According to the analyst, Valero will soon vault to $43 a share (from $36 and change presently), HollyFrontier will hit $47, and Marathon move to $80. But is Howard Weil right about this?

Quite possibly, yes.

Based on trailing 12-month profits, all three stocks look surprisingly cheap today, boasting low P/E ratios in the single digits. True, many industry watchers fear that earnings could continue dropping over the short term, but even so next year's "forward" P/E ratios on the stocks predict that all three will remain firmly profitable. Marathon and Valero, at least, should continue to sell for single-digit multiples to earnings, while HollyFrontier costs not much more than that -- 11 times forward earnings.

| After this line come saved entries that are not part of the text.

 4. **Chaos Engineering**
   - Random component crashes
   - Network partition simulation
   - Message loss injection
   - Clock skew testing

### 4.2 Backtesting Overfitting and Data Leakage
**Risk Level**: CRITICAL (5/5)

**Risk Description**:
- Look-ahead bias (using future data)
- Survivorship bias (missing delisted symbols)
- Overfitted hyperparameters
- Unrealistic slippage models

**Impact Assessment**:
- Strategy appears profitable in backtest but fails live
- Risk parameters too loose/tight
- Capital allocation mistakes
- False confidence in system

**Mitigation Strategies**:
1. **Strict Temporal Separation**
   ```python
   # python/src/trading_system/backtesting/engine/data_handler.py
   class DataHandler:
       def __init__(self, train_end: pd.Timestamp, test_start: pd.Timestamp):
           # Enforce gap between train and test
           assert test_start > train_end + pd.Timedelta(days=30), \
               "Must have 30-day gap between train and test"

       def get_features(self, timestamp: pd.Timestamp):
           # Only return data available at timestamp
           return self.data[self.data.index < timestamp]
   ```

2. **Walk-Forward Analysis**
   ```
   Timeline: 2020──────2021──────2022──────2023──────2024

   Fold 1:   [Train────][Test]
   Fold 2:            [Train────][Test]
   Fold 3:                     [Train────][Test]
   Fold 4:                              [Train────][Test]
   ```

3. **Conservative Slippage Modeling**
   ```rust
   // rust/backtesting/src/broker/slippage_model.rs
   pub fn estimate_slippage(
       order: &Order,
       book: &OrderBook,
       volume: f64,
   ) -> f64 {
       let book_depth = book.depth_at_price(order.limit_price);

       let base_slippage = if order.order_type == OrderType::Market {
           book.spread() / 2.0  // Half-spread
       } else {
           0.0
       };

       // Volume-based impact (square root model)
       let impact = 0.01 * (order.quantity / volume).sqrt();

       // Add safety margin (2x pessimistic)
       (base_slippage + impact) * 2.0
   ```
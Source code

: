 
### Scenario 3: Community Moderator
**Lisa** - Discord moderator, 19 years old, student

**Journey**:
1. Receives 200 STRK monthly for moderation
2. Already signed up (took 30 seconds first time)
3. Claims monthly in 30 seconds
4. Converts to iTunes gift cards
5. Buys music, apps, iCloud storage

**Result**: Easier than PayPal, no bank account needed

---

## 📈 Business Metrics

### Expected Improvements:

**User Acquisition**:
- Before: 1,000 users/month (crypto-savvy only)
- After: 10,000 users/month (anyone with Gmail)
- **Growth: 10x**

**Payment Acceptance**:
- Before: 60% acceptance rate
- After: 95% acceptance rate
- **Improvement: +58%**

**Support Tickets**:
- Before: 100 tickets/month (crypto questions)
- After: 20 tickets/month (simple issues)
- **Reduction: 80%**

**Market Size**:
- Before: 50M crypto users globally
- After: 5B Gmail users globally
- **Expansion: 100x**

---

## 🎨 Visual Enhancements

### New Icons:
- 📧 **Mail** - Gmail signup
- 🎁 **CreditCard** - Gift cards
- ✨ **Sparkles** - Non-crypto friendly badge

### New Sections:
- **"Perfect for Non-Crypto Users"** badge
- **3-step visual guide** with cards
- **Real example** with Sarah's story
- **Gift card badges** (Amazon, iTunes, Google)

Free cash flow at these refiners also looks remarkably strong, with Marathon in particular generating significantly more cash profit (about $4.4 billion) than it's able to report as "net income" under GAAP accounting standards ($3.3 billion). Marathon boasts the additional advantage of almost no net-debt on its balance sheet. And its dividend yield of 2.5% lags HollyFrontier's by only 30 basis points, and is equal to Valero's payout.

Long story short, Howard Weil has good reason to name Marathon its "focus stock" in this sector. It's an excellent place to start digging in your own search for a bargain -- but HollyFrontier and Valero? Those two look pretty good to me, too.